21 May 2008

Too perfect?

Temperate Palm House, Royal Botanic Gardens, EdinburghI arrived in Edinburgh this morning after a day of travelling and my hotel room wasn't ready, meaning I couldn't immediately rest and recover. So I dropped my bag there, eschewed the shops of Princes Street and the tourist traps of the Royal Mile and instead walked up to the Royal Botanic Gardens at Inverleith. This is a lovely oasis of calm in the city, with hundreds of mature trees and a variety of specialised gardens. The garden has been on its current site for nearly 200 years and the Temperate Palm House, pictured here, was built in 1858.

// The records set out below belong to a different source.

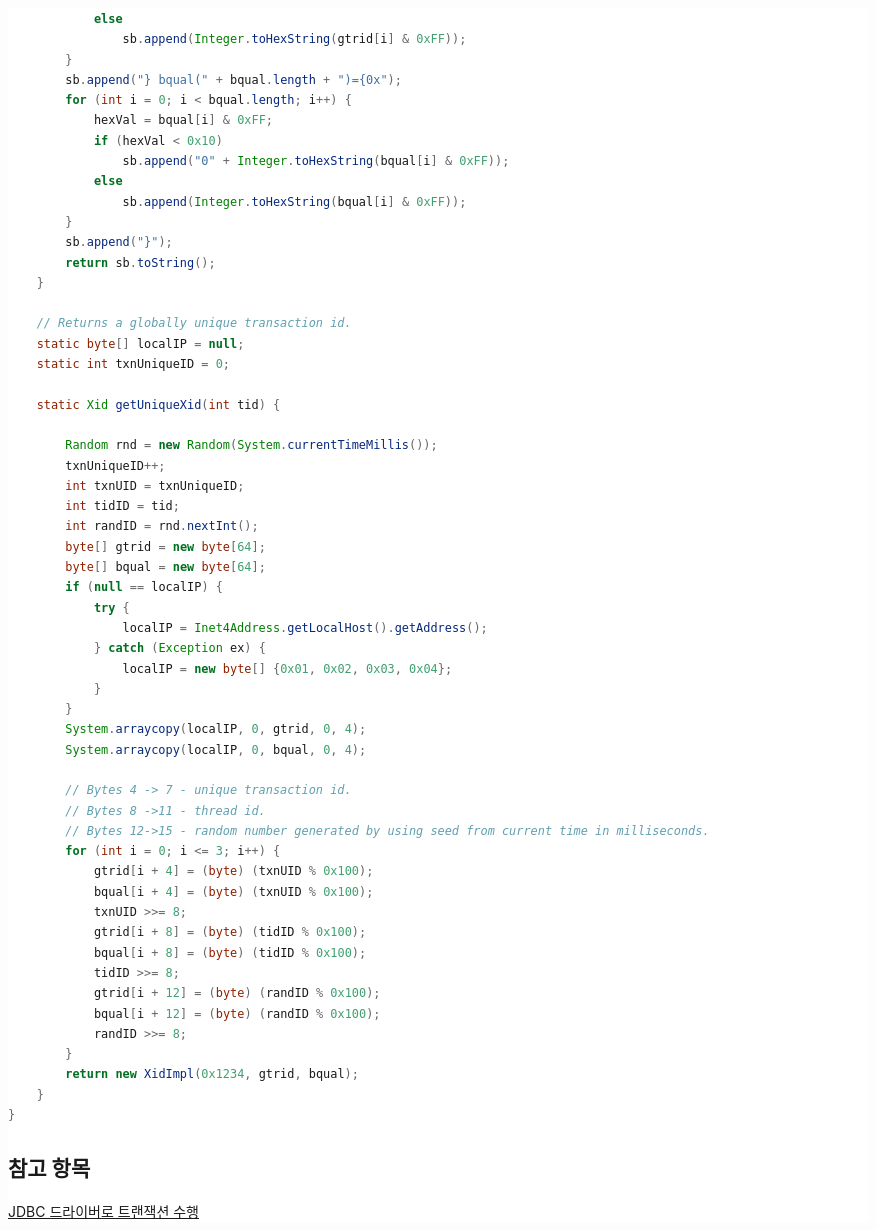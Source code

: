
 ```java
            else
                sb.append(Integer.toHexString(gtrid[i] & 0xFF));
        }
        sb.append("} bqual(" + bqual.length + ")={0x");
        for (int i = 0; i < bqual.length; i++) {
            hexVal = bqual[i] & 0xFF;
            if (hexVal < 0x10)
                sb.append("0" + Integer.toHexString(bqual[i] & 0xFF));
            else
                sb.append(Integer.toHexString(bqual[i] & 0xFF));
        }
        sb.append("}");
        return sb.toString();
    }

    // Returns a globally unique transaction id.
    static byte[] localIP = null;
    static int txnUniqueID = 0;

    static Xid getUniqueXid(int tid) {

        Random rnd = new Random(System.currentTimeMillis());
        txnUniqueID++;
        int txnUID = txnUniqueID;
        int tidID = tid;
        int randID = rnd.nextInt();
        byte[] gtrid = new byte[64];
        byte[] bqual = new byte[64];
        if (null == localIP) {
            try {
                localIP = Inet4Address.getLocalHost().getAddress();
            } catch (Exception ex) {
                localIP = new byte[] {0x01, 0x02, 0x03, 0x04};
            }
        }
        System.arraycopy(localIP, 0, gtrid, 0, 4);
        System.arraycopy(localIP, 0, bqual, 0, 4);

        // Bytes 4 -> 7 - unique transaction id.
        // Bytes 8 ->11 - thread id.
        // Bytes 12->15 - random number generated by using seed from current time in milliseconds.
        for (int i = 0; i <= 3; i++) {
            gtrid[i + 4] = (byte) (txnUID % 0x100);
            bqual[i + 4] = (byte) (txnUID % 0x100);
            txnUID >>= 8;
            gtrid[i + 8] = (byte) (tidID % 0x100);
            bqual[i + 8] = (byte) (tidID % 0x100);
            tidID >>= 8;
            gtrid[i + 12] = (byte) (randID % 0x100);
            bqual[i + 12] = (byte) (randID % 0x100);
            randID >>= 8;
        }
        return new XidImpl(0x1234, gtrid, bqual);
    }
}

```

## <a name="see-also"></a>참고 항목  

[JDBC 드라이버로 트랜잭션 수행](../../connect/jdbc/performing-transactions-with-the-jdbc-driver.md)  
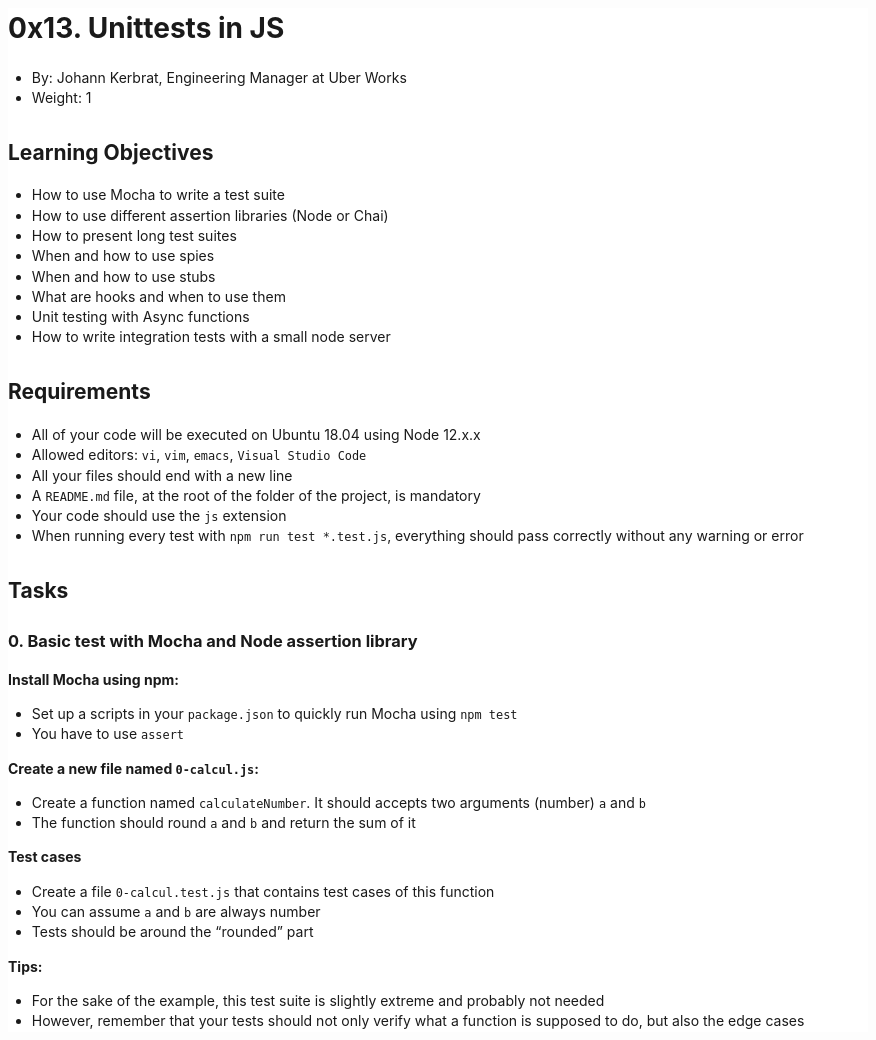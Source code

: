 # 0x13. Unittests in JS

-   By:  Johann Kerbrat, Engineering Manager at Uber Works
-   Weight:  1

## Learning Objectives

-   How to use Mocha to write a test suite
-   How to use different assertion libraries (Node or Chai)
-   How to present long test suites
-   When and how to use spies
-   When and how to use stubs
-   What are hooks and when to use them
-   Unit testing with Async functions
-   How to write integration tests with a small node server

## Requirements

-   All of your code will be executed on Ubuntu 18.04 using Node 12.x.x
-   Allowed editors:  `vi`,  `vim`,  `emacs`,  `Visual Studio Code`
-   All your files should end with a new line
-   A  `README.md`  file, at the root of the folder of the project, is mandatory
-   Your code should use the  `js`  extension
-   When running every test with  `npm run test *.test.js`, everything should pass correctly without any warning or error

## Tasks

### 0. Basic test with Mocha and Node assertion library

**Install Mocha using npm:**

-   Set up a scripts in your  `package.json`  to quickly run Mocha using  `npm test`
-   You have to use  `assert`

**Create a new file named  `0-calcul.js`:**

-   Create a function named  `calculateNumber`. It should accepts two arguments (number)  `a`  and  `b`
-   The function should round  `a`  and  `b`  and return the sum of it

**Test cases**

-   Create a file  `0-calcul.test.js`  that contains test cases of this function
-   You can assume  `a`  and  `b`  are always number
-   Tests should be around the “rounded” part

**Tips:**

-   For the sake of the example, this test suite is slightly extreme and probably not needed
-   However, remember that your tests should not only verify what a function is supposed to do, but also the edge cases

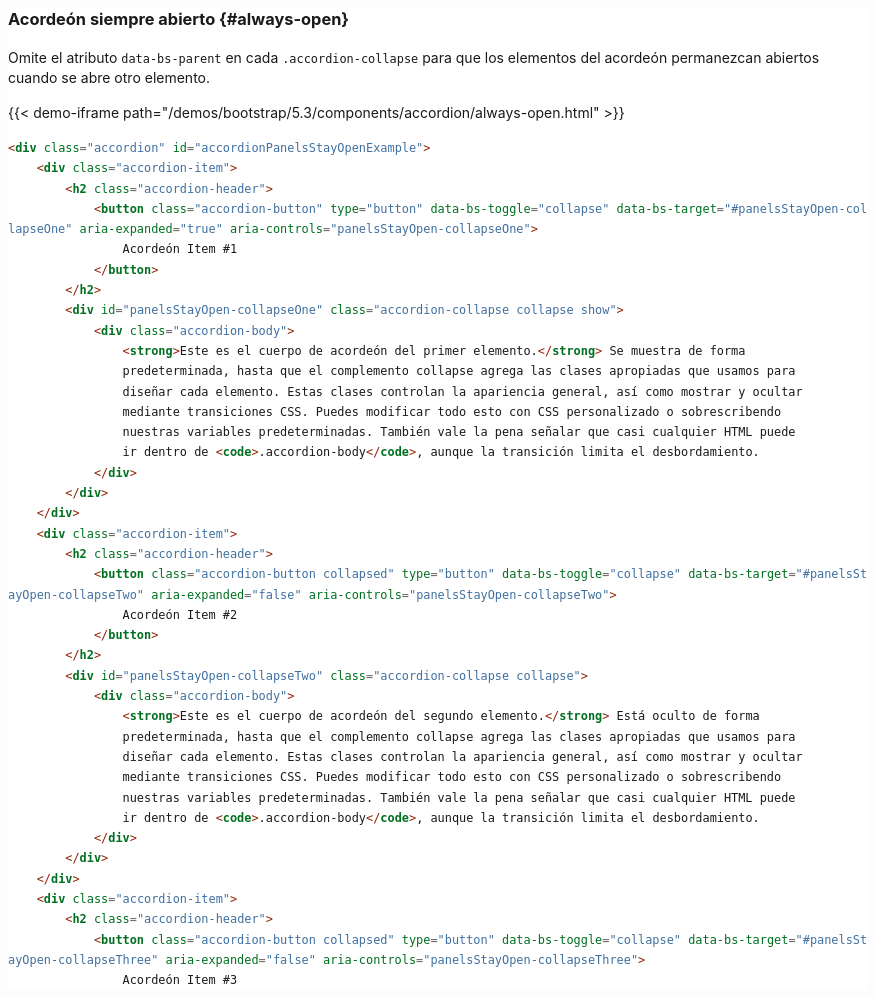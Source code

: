 
### Acordeón siempre abierto {#always-open}

Omite el atributo `data-bs-parent` en cada `.accordion-collapse` para que los elementos del acordeón permanezcan abiertos cuando se abre otro elemento.

{{< demo-iframe path="/demos/bootstrap/5.3/components/accordion/always-open.html" >}}
```html {filename="HTML"}
<div class="accordion" id="accordionPanelsStayOpenExample">
    <div class="accordion-item">
        <h2 class="accordion-header">
            <button class="accordion-button" type="button" data-bs-toggle="collapse" data-bs-target="#panelsStayOpen-collapseOne" aria-expanded="true" aria-controls="panelsStayOpen-collapseOne">
                Acordeón Item #1
            </button>
        </h2>
        <div id="panelsStayOpen-collapseOne" class="accordion-collapse collapse show">
            <div class="accordion-body">
                <strong>Este es el cuerpo de acordeón del primer elemento.</strong> Se muestra de forma
                predeterminada, hasta que el complemento collapse agrega las clases apropiadas que usamos para
                diseñar cada elemento. Estas clases controlan la apariencia general, así como mostrar y ocultar
                mediante transiciones CSS. Puedes modificar todo esto con CSS personalizado o sobrescribendo
                nuestras variables predeterminadas. También vale la pena señalar que casi cualquier HTML puede
                ir dentro de <code>.accordion-body</code>, aunque la transición limita el desbordamiento.
            </div>
        </div>
    </div>
    <div class="accordion-item">
        <h2 class="accordion-header">
            <button class="accordion-button collapsed" type="button" data-bs-toggle="collapse" data-bs-target="#panelsStayOpen-collapseTwo" aria-expanded="false" aria-controls="panelsStayOpen-collapseTwo">
                Acordeón Item #2
            </button>
        </h2>
        <div id="panelsStayOpen-collapseTwo" class="accordion-collapse collapse">
            <div class="accordion-body">
                <strong>Este es el cuerpo de acordeón del segundo elemento.</strong> Está oculto de forma
                predeterminada, hasta que el complemento collapse agrega las clases apropiadas que usamos para
                diseñar cada elemento. Estas clases controlan la apariencia general, así como mostrar y ocultar
                mediante transiciones CSS. Puedes modificar todo esto con CSS personalizado o sobrescribendo
                nuestras variables predeterminadas. También vale la pena señalar que casi cualquier HTML puede
                ir dentro de <code>.accordion-body</code>, aunque la transición limita el desbordamiento.
            </div>
        </div>
    </div>
    <div class="accordion-item">
        <h2 class="accordion-header">
            <button class="accordion-button collapsed" type="button" data-bs-toggle="collapse" data-bs-target="#panelsStayOpen-collapseThree" aria-expanded="false" aria-controls="panelsStayOpen-collapseThree">
                Acordeón Item #3
```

Rhododendron collageAt this time of year the rhododendrons are looking particularly splendid, as were the rock gardens. The place was lively with school parties, mothers out with their toddlers and many other folk who, like me, were wielding their digital cameras. The visitor information states that "photography and sketching are allowed for private use; special permission is required for commercial photography".

Rock Garden, Royal Botanic Gardens of Edinburgh That seems a bit over-sensitive (or over-controlling) to me, although I wouldn't be likely to be selling any photos, myself! Jogging is also forbidden, which is another rule I'm never going to break, but which seemed a bit harsh. I wonder whether there is a squad of super-fit Royal Botanic Gardeners employed to run after any miscreant joggers to stop them from... well, what? Breathing too noisily? Damaging the paths by treading too heavily? Not having time to read the labels?

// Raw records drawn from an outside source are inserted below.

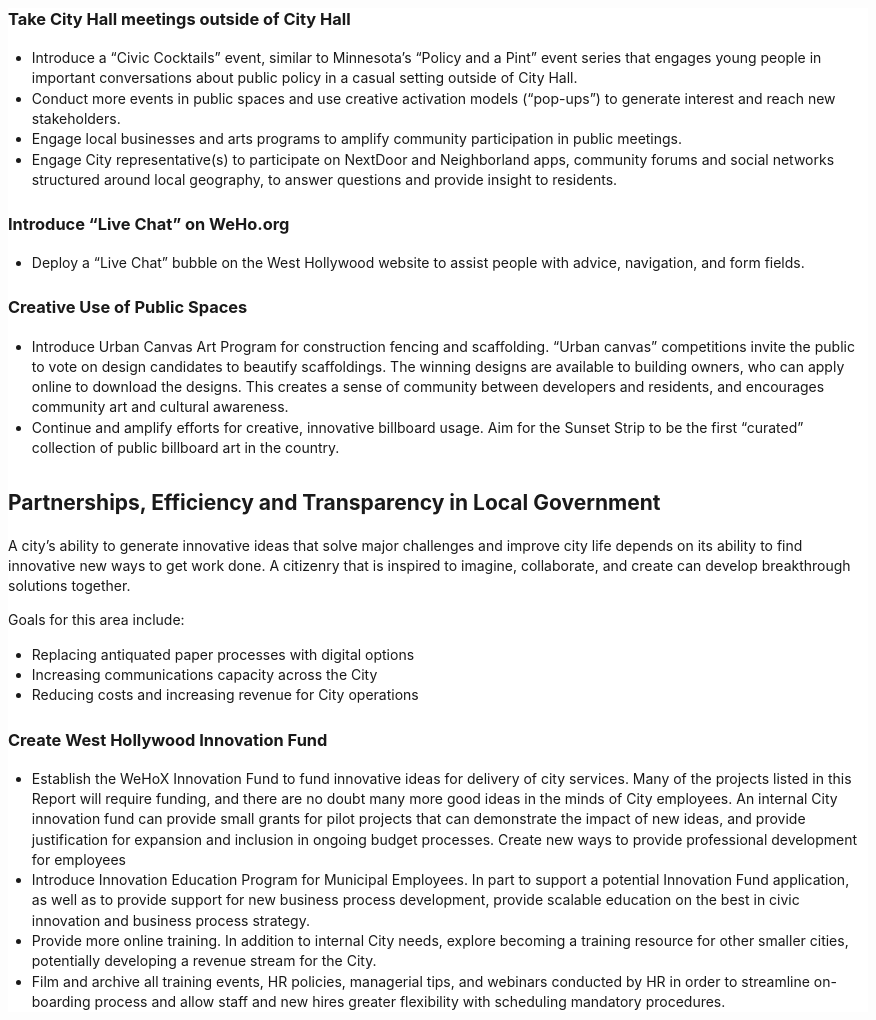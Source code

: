 ### Take City Hall meetings outside of City Hall
* Introduce a “Civic Cocktails” event, similar to Minnesota’s “Policy and a Pint” event series that engages young people in important conversations about public policy in a casual setting outside of City Hall.
* Conduct more events in public spaces and use creative activation models (“pop-ups”) to generate interest and reach new stakeholders.
* Engage local businesses and arts programs to amplify community participation in public meetings.
* Engage City representative(s) to participate on NextDoor and Neighborland apps, community forums and social networks structured around local geography, to answer questions and provide insight to residents.

### Introduce “Live Chat” on WeHo.org
* Deploy a “Live Chat” bubble on the West Hollywood website to assist people with advice, navigation, and form fields.

### Creative Use of Public Spaces
* Introduce Urban Canvas Art Program for construction fencing and scaffolding. “Urban canvas” competitions invite the public to vote on design candidates to beautify scaffoldings. The winning designs are available to building owners, who can apply online to download the designs. This creates a sense of community between developers and residents, and encourages community art and cultural awareness.
* Continue and amplify efforts for creative, innovative billboard usage. Aim for the Sunset Strip to be the first “curated” collection of public billboard art in the country.

## Partnerships, Efficiency and Transparency in Local Government
A city’s ability to generate innovative ideas that solve major challenges and improve city life depends on its ability to find innovative new ways to get work done. A citizenry that is inspired to imagine, collaborate, and create can develop breakthrough solutions together.

Goals for this area include:

* Replacing antiquated paper processes with digital options
* Increasing communications capacity across the City
* Reducing costs and increasing revenue for City operations

### Create West Hollywood Innovation Fund
* Establish the WeHoX Innovation Fund to fund innovative ideas for delivery of city services. Many of the projects listed in this Report will require funding, and there
are no doubt many more good ideas in the minds of City employees. An internal City innovation fund can provide small grants for pilot projects that can demonstrate the impact of new ideas, and provide justification for expansion and inclusion in ongoing budget processes.
Create new ways to provide professional development for employees
* Introduce Innovation Education Program for Municipal
Employees. In part to support a potential Innovation Fund application, as well as to provide support for new business process development, provide scalable education on the best in civic innovation and business process strategy.
* Provide more online training. In addition to internal City needs, explore becoming a training resource for other smaller cities, potentially developing a revenue stream for the City.
* Film and archive all training events, HR policies, managerial tips, and webinars conducted by HR in order to streamline on-boarding process and allow staff and new hires greater flexibility with scheduling mandatory procedures.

Blooming BroomAll the labels and carefully maintained and delineated plants got to me after a while. It's all a bit too formal and structured for my taste (and contemplating the huge amount of work involved in maintaining this perfection was plain scary), although I do appreciate that the whole point of the place is to study and maintain the diverse plants. At the point where I was beginning to feel uncomfortable about the precisely-arranged nature of the site, I found the Scottish Heath Garden, which is a recreation of a Highland landscape. This was much better - more rugged, untidy and much more natural. The broom was flowering and looking beautiful.


Amy said...

I also prefer things to be a bit untidy and wild. My husband was just over there a couple weeks ago but didn't see any gardens. He did have a tour of a castle though.

themanicgardener said...

Me too (about preferring things a bit untidy.) I don't feel I have a lot of choice in my own garden! But this is one reason I've always liked English cottage gardens and disliked French formal gardens.

It must be interesting to be back in GB! How long since you've been there?


Amanda said...

I was back briefly in April - in the south of England, though, so it's interesting to be further north, where spring is about as advanced as it is in Canada. When I was down south on my April trip it snowed quite heavily, which made me feel right at home!

Esther Montgomery said...

Ah! But this is Edinburgh!

Tidiness, repression of emotion, keeping up public appearance - all very familiar.

(Used to live there.)

Maybe things have changed in ordinary life? Dunno! Lots else has. But traditional 'Edinburgh' seems to be being kept alive in the Gardens.


Victoria Summerley said...

Esther's description of Edinburgh is very familiar (I used to live there too). If you want wild Scottish gardens, try those on the West Coast, such as Arduaine, near Oban. The name means point, or promontory, and it has the most fabulous look-out point, with views over the Western Isles.